⟨
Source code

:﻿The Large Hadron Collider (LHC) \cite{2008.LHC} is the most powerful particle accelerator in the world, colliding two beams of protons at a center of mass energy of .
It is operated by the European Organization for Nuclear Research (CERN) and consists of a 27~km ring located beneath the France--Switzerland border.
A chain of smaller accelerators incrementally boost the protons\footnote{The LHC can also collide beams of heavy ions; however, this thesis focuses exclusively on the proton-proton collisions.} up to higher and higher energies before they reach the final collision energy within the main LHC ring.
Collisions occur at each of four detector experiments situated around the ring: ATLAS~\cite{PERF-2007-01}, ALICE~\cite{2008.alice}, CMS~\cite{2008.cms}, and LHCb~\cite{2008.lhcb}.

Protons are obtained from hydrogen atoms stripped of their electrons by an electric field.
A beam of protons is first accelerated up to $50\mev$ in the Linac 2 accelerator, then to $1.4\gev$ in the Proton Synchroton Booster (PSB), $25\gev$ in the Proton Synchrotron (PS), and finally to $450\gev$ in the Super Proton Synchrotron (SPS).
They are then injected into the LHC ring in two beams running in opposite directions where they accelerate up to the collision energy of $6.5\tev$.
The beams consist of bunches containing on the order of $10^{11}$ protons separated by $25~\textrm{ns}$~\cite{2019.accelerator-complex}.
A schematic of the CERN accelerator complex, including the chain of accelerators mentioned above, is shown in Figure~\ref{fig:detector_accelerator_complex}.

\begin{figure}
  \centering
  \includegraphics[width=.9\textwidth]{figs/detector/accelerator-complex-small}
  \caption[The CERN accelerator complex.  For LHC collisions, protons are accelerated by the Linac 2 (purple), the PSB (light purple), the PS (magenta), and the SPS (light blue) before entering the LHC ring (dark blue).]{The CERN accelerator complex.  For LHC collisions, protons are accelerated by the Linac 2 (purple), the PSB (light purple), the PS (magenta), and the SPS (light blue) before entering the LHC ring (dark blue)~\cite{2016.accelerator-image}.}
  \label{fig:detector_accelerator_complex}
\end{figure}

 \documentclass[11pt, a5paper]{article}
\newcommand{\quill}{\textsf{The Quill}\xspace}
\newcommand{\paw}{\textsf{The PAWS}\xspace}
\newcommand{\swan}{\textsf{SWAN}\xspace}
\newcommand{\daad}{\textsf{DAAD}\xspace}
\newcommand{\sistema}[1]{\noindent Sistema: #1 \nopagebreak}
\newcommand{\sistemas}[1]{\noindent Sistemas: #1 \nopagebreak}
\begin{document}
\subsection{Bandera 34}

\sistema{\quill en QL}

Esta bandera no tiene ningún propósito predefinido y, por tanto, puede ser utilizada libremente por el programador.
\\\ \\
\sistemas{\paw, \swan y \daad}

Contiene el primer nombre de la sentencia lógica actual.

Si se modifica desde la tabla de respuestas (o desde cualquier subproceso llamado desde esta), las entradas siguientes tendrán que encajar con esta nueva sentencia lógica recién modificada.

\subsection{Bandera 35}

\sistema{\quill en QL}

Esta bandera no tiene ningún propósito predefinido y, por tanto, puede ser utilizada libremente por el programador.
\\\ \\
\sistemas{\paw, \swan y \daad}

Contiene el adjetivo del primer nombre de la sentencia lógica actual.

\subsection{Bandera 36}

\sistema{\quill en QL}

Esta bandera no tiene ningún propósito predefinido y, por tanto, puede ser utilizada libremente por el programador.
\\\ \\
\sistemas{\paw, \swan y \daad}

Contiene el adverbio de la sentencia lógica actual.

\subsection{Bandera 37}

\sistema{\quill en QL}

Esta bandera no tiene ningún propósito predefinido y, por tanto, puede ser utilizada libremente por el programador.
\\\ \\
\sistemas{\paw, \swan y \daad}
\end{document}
⟩
Problem details ▸ Down to the last line, return the data above exactly.

Answer section ▸
Source code

:﻿The Large Hadron Collider (LHC) \cite{2008.LHC} is the most powerful particle accelerator in the world, colliding two beams of protons at a center of mass energy of .
It is operated by the European Organization for Nuclear Research (CERN) and consists of a 27~km ring located beneath the France--Switzerland border.
A chain of smaller accelerators incrementally boost the protons\footnote{The LHC can also collide beams of heavy ions; however, this thesis focuses exclusively on the proton-proton collisions.} up to higher and higher energies before they reach the final collision energy within the main LHC ring.
Collisions occur at each of four detector experiments situated around the ring: ATLAS~\cite{PERF-2007-01}, ALICE~\cite{2008.alice}, CMS~\cite{2008.cms}, and LHCb~\cite{2008.lhcb}.

Protons are obtained from hydrogen atoms stripped of their electrons by an electric field.
A beam of protons is first accelerated up to $50\mev$ in the Linac 2 accelerator, then to $1.4\gev$ in the Proton Synchroton Booster (PSB), $25\gev$ in the Proton Synchrotron (PS), and finally to $450\gev$ in the Super Proton Synchrotron (SPS).
They are then injected into the LHC ring in two beams running in opposite directions where they accelerate up to the collision energy of $6.5\tev$.
The beams consist of bunches containing on the order of $10^{11}$ protons separated by $25~\textrm{ns}$~\cite{2019.accelerator-complex}.
A schematic of the CERN accelerator complex, including the chain of accelerators mentioned above, is shown in Figure~\ref{fig:detector_accelerator_complex}.

\begin{figure}
  \centering
  \includegraphics[width=.9\textwidth]{figs/detector/accelerator-complex-small}
  \caption[The CERN accelerator complex.  For LHC collisions, protons are accelerated by the Linac 2 (purple), the PSB (light purple), the PS (magenta), and the SPS (light blue) before entering the LHC ring (dark blue).]{The CERN accelerator complex.  For LHC collisions, protons are accelerated by the Linac 2 (purple), the PSB (light purple), the PS (magenta), and the SPS (light blue) before entering the LHC ring (dark blue)~\cite{2016.accelerator-image}.}
  \label{fig:detector_accelerator_complex}
\end{figure}

 \documentclass[11pt, a5paper]{article}
\newcommand{\quill}{\textsf{The Quill}\xspace}
\newcommand{\paw}{\textsf{The PAWS}\xspace}
\newcommand{\swan}{\textsf{SWAN}\xspace}
\newcommand{\daad}{\textsf{DAAD}\xspace}
\newcommand{\sistema}[1]{\noindent Sistema: #1 \nopagebreak}
\newcommand{\sistemas}[1]{\noindent Sistemas: #1 \nopagebreak}
\begin{document}
\subsection{Bandera 34}

\sistema{\quill en QL}

Esta bandera no tiene ningún propósito predefinido y, por tanto, puede ser utilizada libremente por el programador.
\\\ \\
\sistemas{\paw, \swan y \daad}

Contiene el primer nombre de la sentencia lógica actual.

Si se modifica desde la tabla de respuestas (o desde cualquier subproceso llamado desde esta), las entradas siguientes tendrán que encajar con esta nueva sentencia lógica recién modificada.

\subsection{Bandera 35}

\sistema{\quill en QL}

Esta bandera no tiene ningún propósito predefinido y, por tanto, puede ser utilizada libremente por el programador.
\\\ \\
\sistemas{\paw, \swan y \daad}

Contiene el adjetivo del primer nombre de la sentencia lógica actual.

\subsection{Bandera 36}

\sistema{\quill en QL}

Esta bandera no tiene ningún propósito predefinido y, por tanto, puede ser utilizada libremente por el programador.
\\\ \\
\sistemas{\paw, \swan y \daad}

Contiene el adverbio de la sentencia lógica actual.

\subsection{Bandera 37}

\sistema{\quill en QL}

Esta bandera no tiene ningún propósito predefinido y, por tanto, puede ser utilizada libremente por el programador.
\\\ \\
\sistemas{\paw, \swan y \daad}
\end{document}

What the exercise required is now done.